The village features 66 units of affordable and supportive housing for homeless military veterans, many with disabilities and ranging in age from their mid-30s to their late-60s.

Comprehensive case management and supportive services are provided onsite by the San Francisco Veterans Affairs Health Care System and Brilliant Corners, a nonprofit agency that serves veterans and others transitioning from homelessness.

“We focus most of our time on the corporal work of mercy of burying our dead,” said Williams. “But this is a corporal work of mercy too.”

Air Force veteran Larry Shapiro lost an eye and a leg in an airplane accident.

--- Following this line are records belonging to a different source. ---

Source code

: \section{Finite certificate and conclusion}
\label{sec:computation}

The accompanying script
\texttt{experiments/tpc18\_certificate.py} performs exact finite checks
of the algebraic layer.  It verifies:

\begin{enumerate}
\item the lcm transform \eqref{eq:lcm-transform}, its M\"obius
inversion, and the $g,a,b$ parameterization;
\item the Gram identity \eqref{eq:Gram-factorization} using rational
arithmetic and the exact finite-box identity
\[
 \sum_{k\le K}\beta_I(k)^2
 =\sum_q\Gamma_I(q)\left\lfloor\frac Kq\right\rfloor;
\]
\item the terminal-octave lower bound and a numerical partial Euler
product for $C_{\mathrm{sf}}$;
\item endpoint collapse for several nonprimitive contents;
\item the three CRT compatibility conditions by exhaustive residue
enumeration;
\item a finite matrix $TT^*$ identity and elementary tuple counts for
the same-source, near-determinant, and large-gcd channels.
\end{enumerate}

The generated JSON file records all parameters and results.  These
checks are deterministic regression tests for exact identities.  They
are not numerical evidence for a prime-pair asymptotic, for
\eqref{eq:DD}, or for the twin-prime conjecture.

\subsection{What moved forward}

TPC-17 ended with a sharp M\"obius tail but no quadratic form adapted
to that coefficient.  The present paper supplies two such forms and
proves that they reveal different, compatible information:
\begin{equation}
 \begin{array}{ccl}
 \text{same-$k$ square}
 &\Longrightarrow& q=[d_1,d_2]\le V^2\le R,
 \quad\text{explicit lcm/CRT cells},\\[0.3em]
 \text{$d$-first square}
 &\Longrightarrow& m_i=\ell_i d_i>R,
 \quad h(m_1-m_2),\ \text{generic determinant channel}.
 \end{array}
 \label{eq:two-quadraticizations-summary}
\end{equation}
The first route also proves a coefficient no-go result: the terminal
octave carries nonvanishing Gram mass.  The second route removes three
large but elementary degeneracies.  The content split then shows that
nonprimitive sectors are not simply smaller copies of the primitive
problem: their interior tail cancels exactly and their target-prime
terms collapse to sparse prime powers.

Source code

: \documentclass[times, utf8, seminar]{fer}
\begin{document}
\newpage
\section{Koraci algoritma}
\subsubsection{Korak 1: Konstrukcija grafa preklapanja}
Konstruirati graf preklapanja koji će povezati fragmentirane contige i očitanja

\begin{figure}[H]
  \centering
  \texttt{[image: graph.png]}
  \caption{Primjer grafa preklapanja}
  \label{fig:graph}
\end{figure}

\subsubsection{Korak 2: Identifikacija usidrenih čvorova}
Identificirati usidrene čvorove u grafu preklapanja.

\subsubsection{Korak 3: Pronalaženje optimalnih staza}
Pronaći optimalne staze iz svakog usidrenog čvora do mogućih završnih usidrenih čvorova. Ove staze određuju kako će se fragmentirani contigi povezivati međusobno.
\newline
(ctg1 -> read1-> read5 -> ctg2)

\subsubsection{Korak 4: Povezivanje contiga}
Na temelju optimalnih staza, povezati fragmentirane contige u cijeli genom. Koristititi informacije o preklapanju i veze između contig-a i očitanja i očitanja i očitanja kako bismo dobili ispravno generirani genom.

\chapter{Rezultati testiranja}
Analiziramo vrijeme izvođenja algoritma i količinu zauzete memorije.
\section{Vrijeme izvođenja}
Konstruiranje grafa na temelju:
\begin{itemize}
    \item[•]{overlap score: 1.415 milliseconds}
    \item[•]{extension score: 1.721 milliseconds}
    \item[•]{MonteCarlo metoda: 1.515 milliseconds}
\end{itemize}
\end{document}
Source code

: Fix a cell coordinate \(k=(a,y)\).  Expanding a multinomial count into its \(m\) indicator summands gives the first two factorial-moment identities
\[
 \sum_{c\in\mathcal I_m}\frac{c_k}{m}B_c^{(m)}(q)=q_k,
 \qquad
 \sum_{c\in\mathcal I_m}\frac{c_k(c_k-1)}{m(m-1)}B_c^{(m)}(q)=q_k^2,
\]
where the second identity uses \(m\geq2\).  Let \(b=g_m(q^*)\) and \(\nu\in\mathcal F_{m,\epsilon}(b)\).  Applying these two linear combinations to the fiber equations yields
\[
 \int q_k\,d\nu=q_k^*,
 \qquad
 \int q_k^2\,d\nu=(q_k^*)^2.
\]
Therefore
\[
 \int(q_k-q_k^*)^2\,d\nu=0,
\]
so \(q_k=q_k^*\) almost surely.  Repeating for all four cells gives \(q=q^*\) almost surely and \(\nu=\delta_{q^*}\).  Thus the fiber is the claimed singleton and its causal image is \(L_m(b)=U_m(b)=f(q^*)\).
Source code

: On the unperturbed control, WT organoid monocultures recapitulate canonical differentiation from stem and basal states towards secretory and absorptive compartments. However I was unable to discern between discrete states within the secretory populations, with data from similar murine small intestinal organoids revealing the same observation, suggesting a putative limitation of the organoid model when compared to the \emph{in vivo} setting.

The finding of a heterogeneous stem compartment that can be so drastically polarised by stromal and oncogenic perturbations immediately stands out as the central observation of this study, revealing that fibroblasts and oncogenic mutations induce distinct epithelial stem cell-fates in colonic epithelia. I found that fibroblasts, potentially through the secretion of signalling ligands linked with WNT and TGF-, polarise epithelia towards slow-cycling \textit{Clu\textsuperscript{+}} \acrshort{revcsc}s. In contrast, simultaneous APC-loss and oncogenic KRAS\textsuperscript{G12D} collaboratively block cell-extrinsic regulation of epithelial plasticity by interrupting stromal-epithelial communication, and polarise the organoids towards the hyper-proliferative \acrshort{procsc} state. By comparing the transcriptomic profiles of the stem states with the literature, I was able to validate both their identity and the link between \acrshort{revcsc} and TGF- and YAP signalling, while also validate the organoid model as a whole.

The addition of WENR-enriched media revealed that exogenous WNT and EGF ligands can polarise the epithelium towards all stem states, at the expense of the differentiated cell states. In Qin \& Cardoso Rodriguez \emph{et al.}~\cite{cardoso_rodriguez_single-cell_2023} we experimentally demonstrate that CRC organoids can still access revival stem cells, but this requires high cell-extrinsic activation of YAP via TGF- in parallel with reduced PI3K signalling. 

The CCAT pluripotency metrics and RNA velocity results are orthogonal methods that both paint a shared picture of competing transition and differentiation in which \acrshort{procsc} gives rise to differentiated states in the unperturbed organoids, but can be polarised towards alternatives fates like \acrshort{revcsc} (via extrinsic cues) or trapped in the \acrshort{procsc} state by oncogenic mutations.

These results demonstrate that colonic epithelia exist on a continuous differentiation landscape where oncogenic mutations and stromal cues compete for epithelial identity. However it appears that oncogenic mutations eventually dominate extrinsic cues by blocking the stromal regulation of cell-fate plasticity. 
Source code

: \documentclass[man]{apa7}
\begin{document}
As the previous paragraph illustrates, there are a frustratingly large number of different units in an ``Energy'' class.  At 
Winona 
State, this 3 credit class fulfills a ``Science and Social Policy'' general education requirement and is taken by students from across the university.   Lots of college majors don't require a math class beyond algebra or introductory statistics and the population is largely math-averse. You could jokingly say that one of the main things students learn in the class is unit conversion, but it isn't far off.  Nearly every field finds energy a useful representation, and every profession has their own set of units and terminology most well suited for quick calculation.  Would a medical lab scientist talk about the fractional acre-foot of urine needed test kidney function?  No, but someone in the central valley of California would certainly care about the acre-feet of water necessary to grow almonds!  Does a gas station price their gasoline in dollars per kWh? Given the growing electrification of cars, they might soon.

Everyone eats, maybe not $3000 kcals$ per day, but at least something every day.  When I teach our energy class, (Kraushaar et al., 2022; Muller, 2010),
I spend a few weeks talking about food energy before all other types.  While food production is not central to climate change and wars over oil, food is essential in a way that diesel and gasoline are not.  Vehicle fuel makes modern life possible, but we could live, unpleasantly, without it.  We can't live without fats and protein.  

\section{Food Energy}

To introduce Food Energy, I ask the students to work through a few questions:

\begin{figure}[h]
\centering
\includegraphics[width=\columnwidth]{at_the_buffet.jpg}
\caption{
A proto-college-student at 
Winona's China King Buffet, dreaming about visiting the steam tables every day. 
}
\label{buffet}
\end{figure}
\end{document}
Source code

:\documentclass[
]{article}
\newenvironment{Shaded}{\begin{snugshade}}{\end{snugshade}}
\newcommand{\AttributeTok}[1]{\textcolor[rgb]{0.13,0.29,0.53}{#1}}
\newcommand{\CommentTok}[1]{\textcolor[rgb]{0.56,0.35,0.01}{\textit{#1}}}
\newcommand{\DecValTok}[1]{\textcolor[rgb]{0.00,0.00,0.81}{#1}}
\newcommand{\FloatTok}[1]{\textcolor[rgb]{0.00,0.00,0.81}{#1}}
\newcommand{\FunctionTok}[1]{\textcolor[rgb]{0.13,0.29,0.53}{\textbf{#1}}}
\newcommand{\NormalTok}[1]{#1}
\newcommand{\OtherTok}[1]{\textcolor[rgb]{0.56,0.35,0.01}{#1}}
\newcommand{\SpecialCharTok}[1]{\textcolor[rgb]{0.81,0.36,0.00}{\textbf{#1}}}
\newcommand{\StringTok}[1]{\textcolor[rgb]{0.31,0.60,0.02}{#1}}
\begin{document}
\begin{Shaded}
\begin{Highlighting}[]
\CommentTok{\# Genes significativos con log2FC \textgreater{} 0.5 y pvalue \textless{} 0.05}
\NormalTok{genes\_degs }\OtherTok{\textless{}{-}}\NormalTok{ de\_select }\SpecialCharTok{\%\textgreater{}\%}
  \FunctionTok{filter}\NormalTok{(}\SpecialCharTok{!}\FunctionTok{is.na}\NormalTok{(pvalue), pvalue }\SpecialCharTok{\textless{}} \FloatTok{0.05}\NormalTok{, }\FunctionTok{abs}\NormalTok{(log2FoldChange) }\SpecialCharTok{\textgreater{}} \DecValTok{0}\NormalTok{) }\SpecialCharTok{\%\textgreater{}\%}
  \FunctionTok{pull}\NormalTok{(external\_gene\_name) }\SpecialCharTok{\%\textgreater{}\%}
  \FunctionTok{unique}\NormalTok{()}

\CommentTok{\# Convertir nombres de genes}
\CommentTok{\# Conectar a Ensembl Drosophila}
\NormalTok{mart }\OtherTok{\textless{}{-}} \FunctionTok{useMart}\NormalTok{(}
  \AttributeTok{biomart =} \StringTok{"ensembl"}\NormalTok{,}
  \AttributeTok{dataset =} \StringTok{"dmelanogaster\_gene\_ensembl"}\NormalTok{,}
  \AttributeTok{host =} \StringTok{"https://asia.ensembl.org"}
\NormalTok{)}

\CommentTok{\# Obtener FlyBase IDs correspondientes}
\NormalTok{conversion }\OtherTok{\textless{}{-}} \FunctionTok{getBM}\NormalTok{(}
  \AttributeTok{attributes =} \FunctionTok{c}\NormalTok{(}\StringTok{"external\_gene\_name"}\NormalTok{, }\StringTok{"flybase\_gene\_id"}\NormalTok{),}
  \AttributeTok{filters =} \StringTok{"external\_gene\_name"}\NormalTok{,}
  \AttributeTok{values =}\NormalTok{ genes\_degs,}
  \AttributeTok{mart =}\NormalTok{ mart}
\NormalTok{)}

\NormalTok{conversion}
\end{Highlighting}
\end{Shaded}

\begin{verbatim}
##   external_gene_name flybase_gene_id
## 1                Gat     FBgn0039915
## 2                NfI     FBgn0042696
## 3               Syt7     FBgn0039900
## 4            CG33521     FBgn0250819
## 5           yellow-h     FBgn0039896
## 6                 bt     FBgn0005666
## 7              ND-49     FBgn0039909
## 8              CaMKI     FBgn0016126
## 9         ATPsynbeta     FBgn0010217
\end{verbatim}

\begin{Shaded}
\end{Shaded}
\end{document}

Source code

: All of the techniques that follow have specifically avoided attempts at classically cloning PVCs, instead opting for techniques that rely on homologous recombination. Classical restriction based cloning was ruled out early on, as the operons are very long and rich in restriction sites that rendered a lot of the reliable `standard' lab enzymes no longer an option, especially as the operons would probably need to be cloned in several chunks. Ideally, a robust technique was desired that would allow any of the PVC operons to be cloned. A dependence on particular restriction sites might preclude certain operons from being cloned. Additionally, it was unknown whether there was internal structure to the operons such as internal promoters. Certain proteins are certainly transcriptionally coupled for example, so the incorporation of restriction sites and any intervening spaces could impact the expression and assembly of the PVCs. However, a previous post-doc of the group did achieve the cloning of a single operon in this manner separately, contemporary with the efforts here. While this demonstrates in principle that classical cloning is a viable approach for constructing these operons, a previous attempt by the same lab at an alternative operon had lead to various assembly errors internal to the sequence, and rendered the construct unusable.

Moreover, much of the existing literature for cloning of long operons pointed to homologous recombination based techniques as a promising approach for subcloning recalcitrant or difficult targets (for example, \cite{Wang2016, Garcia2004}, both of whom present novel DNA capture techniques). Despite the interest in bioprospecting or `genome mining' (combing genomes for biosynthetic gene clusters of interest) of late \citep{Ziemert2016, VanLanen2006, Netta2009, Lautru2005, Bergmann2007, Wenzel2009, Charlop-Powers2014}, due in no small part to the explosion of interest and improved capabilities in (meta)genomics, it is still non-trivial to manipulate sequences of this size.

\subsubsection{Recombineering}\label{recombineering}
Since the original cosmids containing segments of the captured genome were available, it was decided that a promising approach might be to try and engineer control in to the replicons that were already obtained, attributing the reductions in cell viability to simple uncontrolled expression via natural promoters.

“I was wandering the streets,” said Larry Shapiro, who served in the Air Force from 1958-1965. He lost and eye and part of both legs in an airplane accident.

He was thrilled to find his unit had a long galley-style kitchen he could navigate easily in his wheelchair.

Decades after a catastrophic head injury abbreviated his Marine Corps service during the Vietnam War, James Nelson III retains his military bearing. He said he “became a drunk” after his honorable discharge and for the last five years has been homeless.

“I’ve been living in shelters and motels for years,” he said. “So I’m blessed with what we have here.”

Navy veteran Belinda Payne said a wide variety of past traumas is what she and many of her Veterans Village neighbors have in common.

She described how a sexual assault in the military decades ago wreaked havoc in her life and eventually led to crippling anxiety, drug and alcohol abuse and eventual homelessness. Her teenage son lives with her at Veterans Village.

“The blessing about being here is that I can just put the horrible experiences in a box over there and begin to move on,” she said.

Navy veteran Belinda Payne and her teenage son were homeless before they were accepted at Veterans Village.